Task statement
All entries are to be printed again exactly, with their images omitted.

Raw data

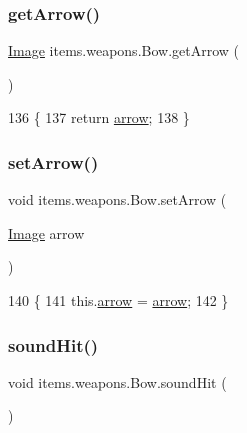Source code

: \subsubsection{\texorpdfstring{get\+Arrow()}{getArrow()}}
{\footnotesize\ttfamily \mbox{\hyperlink{classorg_1_1newdawn_1_1slick_1_1_image}{Image}} items.\+weapons.\+Bow.\+get\+Arrow (\begin{DoxyParamCaption}{ }\end{DoxyParamCaption})\hspace{0.3cm}{\ttfamily [inline]}}


\begin{DoxyCode}
136                             \{
137         \textcolor{keywordflow}{return} \mbox{\hyperlink{classitems_1_1weapons_1_1_bow_a6bb996a10bf375e8a93d452fb7ee70a9}{arrow}};
138     \}
\end{DoxyCode}
\mbox{\label{classitems_1_1weapons_1_1_bow_a80b33c84308d1578fbc6b436a86a6694}} 
\subsubsection{\texorpdfstring{set\+Arrow()}{setArrow()}}
{\footnotesize\ttfamily void items.\+weapons.\+Bow.\+set\+Arrow (\begin{DoxyParamCaption}\item[{\mbox{\hyperlink{classorg_1_1newdawn_1_1slick_1_1_image}{Image}}}]{arrow }\end{DoxyParamCaption})\hspace{0.3cm}{\ttfamily [inline]}}


\begin{DoxyCode}
140                                       \{
141         this.\mbox{\hyperlink{classitems_1_1weapons_1_1_bow_a6bb996a10bf375e8a93d452fb7ee70a9}{arrow}} = \mbox{\hyperlink{classitems_1_1weapons_1_1_bow_a6bb996a10bf375e8a93d452fb7ee70a9}{arrow}};
142     \}
\end{DoxyCode}
\mbox{\label{classitems_1_1weapons_1_1_bow_a05eec2be368f97db02fa22296632b954}} 
\subsubsection{\texorpdfstring{sound\+Hit()}{soundHit()}}
{\footnotesize\ttfamily void items.\+weapons.\+Bow.\+sound\+Hit (\begin{DoxyParamCaption}{ }\end{DoxyParamCaption})\hspace{0.3cm}{\ttfamily [inline]}}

Written answer
Source code

: \subsubsection{\texorpdfstring{get\+Arrow()}{getArrow()}}
{\footnotesize\ttfamily \mbox{\hyperlink{classorg_1_1newdawn_1_1slick_1_1_image}{Image}} items.\+weapons.\+Bow.\+get\+Arrow (\begin{DoxyParamCaption}{ }\end{DoxyParamCaption})\hspace{0.3cm}{\ttfamily [inline]}}


\begin{DoxyCode}
136                             \{
137         \textcolor{keywordflow}{return} \mbox{\hyperlink{classitems_1_1weapons_1_1_bow_a6bb996a10bf375e8a93d452fb7ee70a9}{arrow}};
138     \}
\end{DoxyCode}
\mbox{\label{classitems_1_1weapons_1_1_bow_a80b33c84308d1578fbc6b436a86a6694}} 
\subsubsection{\texorpdfstring{set\+Arrow()}{setArrow()}}
{\footnotesize\ttfamily void items.\+weapons.\+Bow.\+set\+Arrow (\begin{DoxyParamCaption}\item[{\mbox{\hyperlink{classorg_1_1newdawn_1_1slick_1_1_image}{Image}}}]{arrow }\end{DoxyParamCaption})\hspace{0.3cm}{\ttfamily [inline]}}


\begin{DoxyCode}
140                                       \{
141         this.\mbox{\hyperlink{classitems_1_1weapons_1_1_bow_a6bb996a10bf375e8a93d452fb7ee70a9}{arrow}} = \mbox{\hyperlink{classitems_1_1weapons_1_1_bow_a6bb996a10bf375e8a93d452fb7ee70a9}{arrow}};
142     \}
\end{DoxyCode}
\mbox{\label{classitems_1_1weapons_1_1_bow_a05eec2be368f97db02fa22296632b954}} 
\subsubsection{\texorpdfstring{sound\+Hit()}{soundHit()}}
{\footnotesize\ttfamily void items.\+weapons.\+Bow.\+sound\+Hit (\begin{DoxyParamCaption}{ }\end{DoxyParamCaption})\hspace{0.3cm}{\ttfamily [inline]}}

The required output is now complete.